他们非但对我动手,对陶冉和七姐两名女士也毫不客气,直接上手抓他们的领口,但他们显然低估了这两个女人的能量,陶冉与七姐同时回击,七姐扭住抓她的那只手,用力地一撇,那家伙惨叫一声,身子不由自主地跟着那只手转,嘴里发出惨嚎,陶冉则充分利用自己的大长腿,直接反踢回去,那人一屁股坐在地上,痛得很,五官都纠结在一起。
“你们敢袭警?”有名警员正准备拔枪,冷不防后脑勺已经被抵上了,是华城!
华城手里的枪正对着那人的后脑勺,华城和老九赶过来了!
“袭警的是你们。”陶冉慢悠悠地掏出自己的警员证:“异乡的警员接待兄弟单位的员工是用这种方式吗?”

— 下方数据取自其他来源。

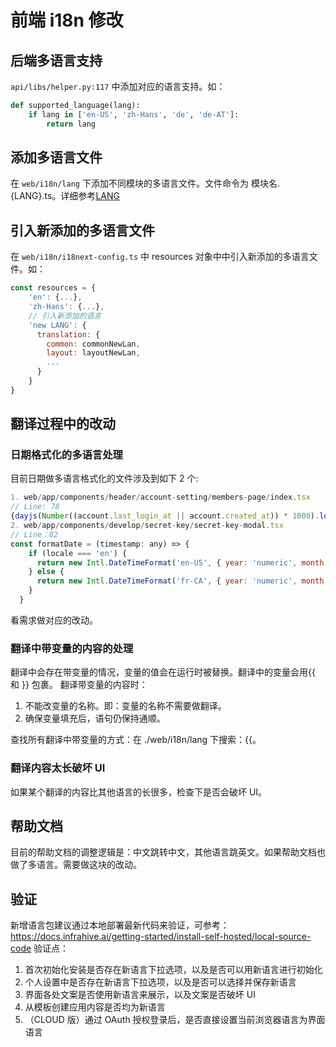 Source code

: # 前端 i18n 修改

## 后端多语言支持

`api/libs/helper.py:117` 中添加对应的语言支持。如：
```python
def supported_language(lang):
    if lang in ['en-US', 'zh-Hans', 'de', 'de-AT']:
        return lang
```


## 添加多语言文件

在 `web/i18n/lang` 下添加不同模块的多语言文件。文件命令为 模块名.{LANG}.ts。详细参考[LANG](https://www.venea.net/web/culture_code) 

## 引入新添加的多语言文件
在 `web/i18n/i18next-config.ts` 中 resources 对象中中引入新添加的多语言文件。如：

```javascript
const resources = {
    'en': {...},
    'zh-Hans': {...},
    // 引入新添加的语言
    'new LANG': {
      translation: {
        common: commonNewLan,
        layout: layoutNewLan,
        ...
      }
    }
}
```

## 翻译过程中的改动

### 日期格式化的多语言处理

目前日期做多语言格式化的文件涉及到如下 2 个: 

```javascript
1. web/app/components/header/account-setting/members-page/index.tsx
// Line: 78 
{dayjs(Number((account.last_login_at || account.created_at)) * 1000).locale(locale === 'zh-Hans' ? 'zh-cn' : 'en').fromNow()}
2. web/app/components/develop/secret-key/secret-key-modal.tsx
// Line：82
const formatDate = (timestamp: any) => {
    if (locale === 'en') {
      return new Intl.DateTimeFormat('en-US', { year: 'numeric', month: 'long', day: 'numeric' }).format((+timestamp) * 1000)
    } else {
      return new Intl.DateTimeFormat('fr-CA', { year: 'numeric', month: '2-digit', day: '2-digit' }).format((+timestamp) * 1000)
    }
  }
```
看需求做对应的改动。

### 翻译中带变量的内容的处理

翻译中会存在带变量的情况，变量的值会在运行时被替换。翻译中的变量会用{{ 和 }} 包裹。
翻译带变量的内容时：
  1. 不能改变量的名称。即：变量的名称不需要做翻译。
  2. 确保变量填充后，语句仍保持通顺。

查找所有翻译中带变量的方式：在 ./web/i18n/lang 下搜索：{{。

### 翻译内容太长破坏 UI

如果某个翻译的内容比其他语言的长很多，检查下是否会破坏 UI。

## 帮助文档

目前的帮助文档的调整逻辑是：中文跳转中文，其他语言跳英文。如果帮助文档也做了多语言。需要做这块的改动。

## 验证

新增语言包建议通过本地部署最新代码来验证，可参考：https://docs.infrahive.ai/getting-started/install-self-hosted/local-source-code
验证点：
1. 首次初始化安装是否存在新语言下拉选项，以及是否可以用新语言进行初始化
2. 个人设置中是否存在新语言下拉选项，以及是否可以选择并保存新语言
3. 界面各处文案是否使用新语言来展示，以及文案是否破坏 UI
4. 从模板创建应用内容是否均为新语言
5. （CLOUD 版）通过 OAuth 授权登录后，是否直接设置当前浏览器语言为界面语言
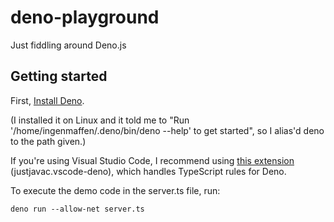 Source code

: # deno-playground

Just fiddling around Deno.js

## Getting started

First, [Install Deno](https://deno.land/#installation).

(I installed it on Linux and it told me to "Run '/home/ingenmaffen/.deno/bin/deno --help' to get started", so I alias'd deno to the path given.)

If you're using Visual Studio Code, I recommend using [this extension](https://github.com/denoland/vscode_deno) (justjavac.vscode-deno), which handles TypeScript rules for Deno.

To execute the demo code in the server.ts file, run:

```shell
deno run --allow-net server.ts
```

“你,你……”那人想到是自己的地盘,顿时觉得憋气,华城将枪放下来,陶冉掏出另外一个证件,那家伙就彻底软了:“刚才是误会,不了意思,你们有证怎么不早点亮出来。”
这家伙还倒打一耙了,分明是他们冲进来不分青红皂白就动手,陶冉说道:“这人与我们之前有过交集,你们是接警过来的,发生什么事了?”

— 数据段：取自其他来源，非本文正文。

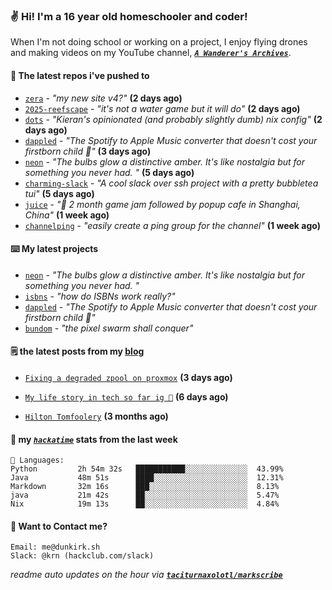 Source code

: ### ✌️ Hi! I'm a 16 year old homeschooler and coder!

When I'm not doing school or working on a project, I enjoy flying drones and making videos on my YouTube channel, [**_`A Wanderer's Archives`_**](https://youtube.com/@wanderer.archives).

#### 👷 The latest repos i've pushed to

- [`zera`](https://github.com/taciturnaxolotl/zera) - _"my new site v4?"_ **(2 days ago)**
- [`2025-reefscape`](https://github.com/df1317/2025-reefscape) - _"it's not a water game but it will do"_ **(2 days ago)**
- [`dots`](https://github.com/taciturnaxolotl/dots) - _"Kieran's opinionated (and probably slightly dumb) nix config"_ **(2 days ago)**
- [`dappled`](https://github.com/taciturnaxolotl/dappled) - _"The Spotify to Apple Music converter that doesn't cost your firstborn child 🍏"_ **(3 days ago)**
- [`neon`](https://github.com/taciturnaxolotl/neon) - _"The bulbs glow a distinctive amber. It's like nostalgia but for something you never had. "_ **(5 days ago)**
- [`charming-slack`](https://github.com/taciturnaxolotl/charming-slack) - _"A cool slack over ssh project with a pretty bubbletea tui"_ **(5 days ago)**
- [`juice`](https://github.com/hackclub/juice) - _"🧃 2 month game jam followed by popup cafe in Shanghai, China"_ **(1 week ago)**
- [`channelping`](https://github.com/taciturnaxolotl/channelping) - _"easily create a ping group for the channel"_ **(1 week ago)**

#### ⌨️ My latest projects

- [`neon`](https://github.com/taciturnaxolotl/neon) - _"The bulbs glow a distinctive amber. It's like nostalgia but for something you never had. "_
- [`isbns`](https://github.com/taciturnaxolotl/isbns) - _"how do ISBNs work really?"_
- [`dappled`](https://github.com/taciturnaxolotl/dappled) - _"The Spotify to Apple Music converter that doesn't cost your firstborn child 🍏"_
- [`bundom`](https://github.com/taciturnaxolotl/bundom) - _"the pixel swarm shall conquer"_

#### 🗒️ the latest posts from my [blog](https://dunkirk.sh)

- [`Fixing a degraded zpool on proxmox`](https://dunkirk.sh/blog/degraded-zpool-proxmox/) **(3 days ago)**

- [`My life story in tech so far ig 🤷`](https://dunkirk.sh/blog/my-life-story-with-tech/) **(6 days ago)**

- [`Hilton Tomfoolery`](https://dunkirk.sh/blog/hilton-tomfoolery/) **(3 months ago)**



#### 📡 my [_`hackatime`_](https://waka.hackclub.com) stats from the last week

```text
💾 Languages:
Python         2h 54m 32s   ███████████░░░░░░░░░░░░░░  43.99%
Java           48m 51s      ████░░░░░░░░░░░░░░░░░░░░░  12.31%
Markdown       32m 16s      ███░░░░░░░░░░░░░░░░░░░░░░  8.13%
java           21m 42s      ██░░░░░░░░░░░░░░░░░░░░░░░  5.47%
Nix            19m 13s      ██░░░░░░░░░░░░░░░░░░░░░░░  4.84%
```

#### 📮 Want to Contact me?

```text
Email: me@dunkirk.sh
Slack: @krn (hackclub.com/slack)
```

_readme auto updates on the hour via [**`taciturnaxolotl/markscribe`**](https://github.com/taciturnaxolotl/markscribe)_
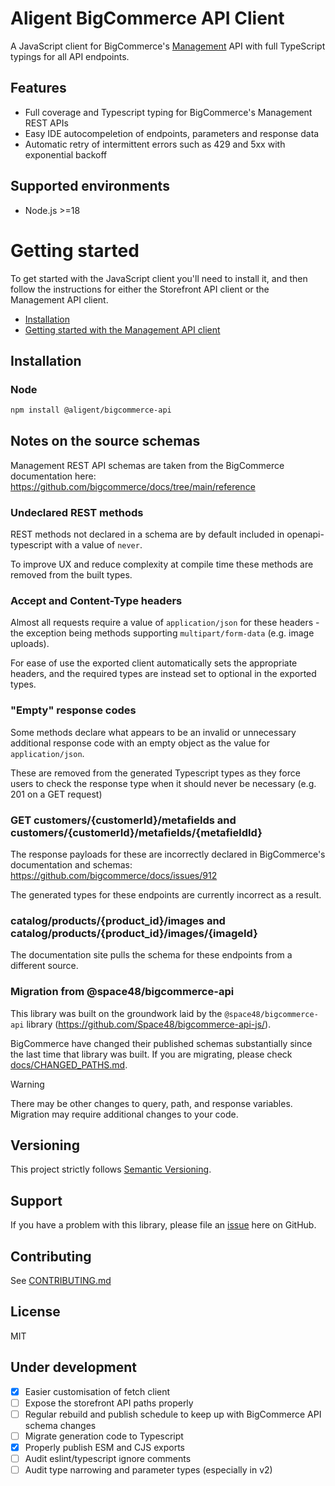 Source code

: # Aligent BigCommerce API Client

A JavaScript client for BigCommerce's [Management](src/management/README.md) API with full TypeScript typings for all API endpoints.

## Features

- Full coverage and Typescript typing for BigCommerce's Management REST APIs
- Easy IDE autocompeletion of endpoints, parameters and response data
- Automatic retry of intermittent errors such as 429 and 5xx with exponential backoff

## Supported environments

- Node.js >=18

# Getting started

To get started with the JavaScript client you'll need to install it, and then follow the instructions for either the Storefront API client or the Management API client.

- [Installation](#installation)
- [Getting started with the Management API client](src/management/README.md#getting-started)

## Installation

### Node

```sh
npm install @aligent/bigcommerce-api
```

## Notes on the source schemas

Management REST API schemas are taken from the BigCommerce documentation here: https://github.com/bigcommerce/docs/tree/main/reference

### Undeclared REST methods

REST methods not declared in a schema are by default included in openapi-typescript with a value of `never`.

To improve UX and reduce complexity at compile time these methods are removed from the built types.

### Accept and Content-Type headers

Almost all requests require a value of `application/json` for these headers - the exception being methods supporting `multipart/form-data` (e.g. image uploads).

For ease of use the exported client automatically sets the appropriate headers, and the required types are instead set to optional in the exported types.

### "Empty" response codes

Some methods declare what appears to be an invalid or unnecessary additional response code with an empty object as the value for `application/json`.

These are removed from the generated Typescript types as they force users to check the response type when it should never be necessary (e.g. 201 on a GET request)

### GET customers/{customerId}/metafields and customers/{customerId}/metafields/{metafieldId}

The response payloads for these are incorrectly declared in BigCommerce's documentation and schemas: https://github.com/bigcommerce/docs/issues/912

The generated types for these endpoints are currently incorrect as a result.

### catalog/products/{product_id}/images and catalog/products/{product_id}/images/{imageId}

The documentation site pulls the schema for these endpoints from a different source.

### Migration from @space48/bigcommerce-api

This library was built on the groundwork laid by the `@space48/bigcommerce-api` library (https://github.com/Space48/bigcommerce-api-js/).

BigCommerce have changed their published schemas substantially since the last time that library was built. If you are migrating, please check [docs/CHANGED_PATHS.md](./docs/CHANGED_PATHS.md).

> [!WARNING]
>
> There may be other changes to query, path, and response variables. Migration may require additional changes to your code.

## Versioning

This project strictly follows [Semantic Versioning](http://semver.org/).

## Support

If you have a problem with this library, please file an [issue](https://github.com/aligent/bigcommerce-api/issues/new) here on GitHub.

## Contributing

See [CONTRIBUTING.md](CONTRIBUTING.md)

## License

MIT

## Under development

- [x] Easier customisation of fetch client
- [ ] Expose the storefront API paths properly
- [ ] Regular rebuild and publish schedule to keep up with BigCommerce API schema changes
- [ ] Migrate generation code to Typescript
- [x] Properly publish ESM and CJS exports
- [ ] Audit eslint/typescript ignore comments
- [ ] Audit type narrowing and parameter types (especially in v2)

华城与老九带着莫名的笑容将地上的人拉起来,他们吃了女人的亏,北方汉子对这点更纠结,嘴里胡乱嘀咕着,但也不敢让七姐和陶冉听到……
“有人报警说在路边发现这人的尸体,他好像正准备坐长途汽车离开。”这名警员被刚才的变故惊得语无伦次,讲话有些混乱:“那个,因为发现他的地方是长途汽车站外面,有人看到他躺在地上,过去的时候发现流了很多血,同时报警,那个,先打了120,然后报警,因为伤势严重,所以赶紧送到医院,我们才赶过来。”
“发现这人的时候,还有气吗?”陶冉说道。
“应该是有气的。”一个声音响起,是重新打起精神的急诊医生,他苦着一张脸,我料想接下来的一个月他都不会有啥食欲:“送过来的时候虽然出血量大,但是身体还是完整的,人还有知觉,还能说话,就是听不大清楚。”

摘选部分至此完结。